(Collected data)
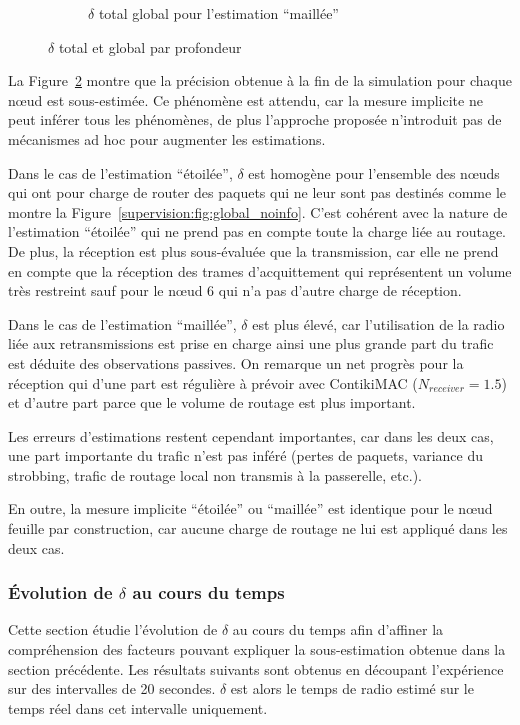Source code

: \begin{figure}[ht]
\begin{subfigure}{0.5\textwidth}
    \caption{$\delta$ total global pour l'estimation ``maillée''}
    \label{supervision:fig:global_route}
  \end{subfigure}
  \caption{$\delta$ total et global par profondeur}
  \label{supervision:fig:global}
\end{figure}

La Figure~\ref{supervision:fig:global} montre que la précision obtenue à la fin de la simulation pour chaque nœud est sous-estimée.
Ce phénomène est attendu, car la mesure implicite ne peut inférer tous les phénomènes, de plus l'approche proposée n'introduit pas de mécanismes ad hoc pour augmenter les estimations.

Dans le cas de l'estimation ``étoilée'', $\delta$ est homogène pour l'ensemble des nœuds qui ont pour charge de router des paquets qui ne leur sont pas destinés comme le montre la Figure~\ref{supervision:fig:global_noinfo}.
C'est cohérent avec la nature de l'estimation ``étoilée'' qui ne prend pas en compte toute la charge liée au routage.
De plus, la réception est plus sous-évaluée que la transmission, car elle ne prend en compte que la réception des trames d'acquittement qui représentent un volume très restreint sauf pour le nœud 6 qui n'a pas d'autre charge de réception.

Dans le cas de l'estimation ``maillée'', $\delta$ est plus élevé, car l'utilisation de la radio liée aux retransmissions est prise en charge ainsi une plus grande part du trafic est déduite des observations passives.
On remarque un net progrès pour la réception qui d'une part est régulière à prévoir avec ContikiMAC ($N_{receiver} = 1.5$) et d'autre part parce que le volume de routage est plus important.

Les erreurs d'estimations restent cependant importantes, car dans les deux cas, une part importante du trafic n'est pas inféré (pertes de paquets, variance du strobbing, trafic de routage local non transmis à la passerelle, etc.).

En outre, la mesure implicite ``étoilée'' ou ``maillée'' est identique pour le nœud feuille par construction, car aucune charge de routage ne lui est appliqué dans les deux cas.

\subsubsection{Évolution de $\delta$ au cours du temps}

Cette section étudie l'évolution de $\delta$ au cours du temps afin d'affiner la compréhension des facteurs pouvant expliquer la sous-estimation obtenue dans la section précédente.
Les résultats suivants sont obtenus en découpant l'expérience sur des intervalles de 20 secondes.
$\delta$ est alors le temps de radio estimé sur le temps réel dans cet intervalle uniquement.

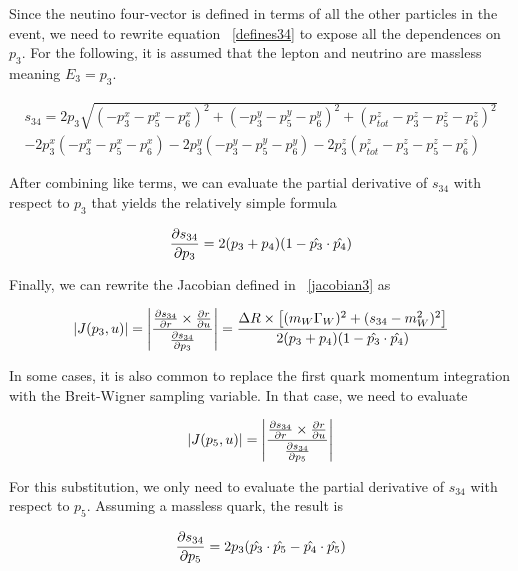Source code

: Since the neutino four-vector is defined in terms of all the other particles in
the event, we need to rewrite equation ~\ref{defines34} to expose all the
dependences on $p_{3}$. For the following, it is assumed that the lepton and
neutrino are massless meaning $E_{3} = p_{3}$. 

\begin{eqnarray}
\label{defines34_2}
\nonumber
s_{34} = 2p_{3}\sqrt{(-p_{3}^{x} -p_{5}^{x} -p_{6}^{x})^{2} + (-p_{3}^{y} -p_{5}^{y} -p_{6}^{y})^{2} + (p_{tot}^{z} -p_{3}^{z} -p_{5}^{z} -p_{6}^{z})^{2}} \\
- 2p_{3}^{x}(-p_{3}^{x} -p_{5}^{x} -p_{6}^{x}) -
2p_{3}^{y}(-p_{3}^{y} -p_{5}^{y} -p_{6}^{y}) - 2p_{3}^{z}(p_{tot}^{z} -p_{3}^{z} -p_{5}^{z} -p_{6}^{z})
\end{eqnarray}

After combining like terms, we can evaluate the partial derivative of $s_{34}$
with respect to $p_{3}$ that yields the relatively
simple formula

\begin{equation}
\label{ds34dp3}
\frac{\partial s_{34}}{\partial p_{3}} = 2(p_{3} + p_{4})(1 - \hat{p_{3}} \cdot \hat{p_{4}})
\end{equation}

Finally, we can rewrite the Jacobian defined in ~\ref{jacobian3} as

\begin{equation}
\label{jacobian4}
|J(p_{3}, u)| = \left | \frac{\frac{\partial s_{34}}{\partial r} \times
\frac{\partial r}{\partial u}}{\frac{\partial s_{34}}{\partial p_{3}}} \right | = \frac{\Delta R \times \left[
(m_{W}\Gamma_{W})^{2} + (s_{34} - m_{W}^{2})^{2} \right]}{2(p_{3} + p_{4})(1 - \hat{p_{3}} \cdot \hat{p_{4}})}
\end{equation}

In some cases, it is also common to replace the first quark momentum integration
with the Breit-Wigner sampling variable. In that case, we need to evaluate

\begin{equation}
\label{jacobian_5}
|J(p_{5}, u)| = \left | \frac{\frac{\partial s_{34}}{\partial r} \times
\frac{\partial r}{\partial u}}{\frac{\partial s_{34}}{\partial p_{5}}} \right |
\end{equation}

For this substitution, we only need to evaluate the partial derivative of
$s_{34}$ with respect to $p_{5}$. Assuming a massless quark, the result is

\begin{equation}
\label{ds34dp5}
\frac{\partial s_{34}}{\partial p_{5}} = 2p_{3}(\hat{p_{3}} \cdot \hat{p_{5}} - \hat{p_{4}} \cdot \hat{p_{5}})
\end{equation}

- **WHAT THE TASK REQUIRES**
Repeat only what runs from the first line of the records above to the line with "C'est cohérent avec", both included, word for word, minus the pictures.

- **YOUR RESPONSE**
Source code

: \begin{figure}[ht]
\begin{subfigure}{0.5\textwidth}
    \caption{$\delta$ total global pour l'estimation ``maillée''}
    \label{supervision:fig:global_route}
  \end{subfigure}
  \caption{$\delta$ total et global par profondeur}
  \label{supervision:fig:global}
\end{figure}

La Figure~\ref{supervision:fig:global} montre que la précision obtenue à la fin de la simulation pour chaque nœud est sous-estimée.
Ce phénomène est attendu, car la mesure implicite ne peut inférer tous les phénomènes, de plus l'approche proposée n'introduit pas de mécanismes ad hoc pour augmenter les estimations.

Dans le cas de l'estimation ``étoilée'', $\delta$ est homogène pour l'ensemble des nœuds qui ont pour charge de router des paquets qui ne leur sont pas destinés comme le montre la Figure~\ref{supervision:fig:global_noinfo}.
C'est cohérent avec la nature de l'estimation ``étoilée'' qui ne prend pas en compte toute la charge liée au routage.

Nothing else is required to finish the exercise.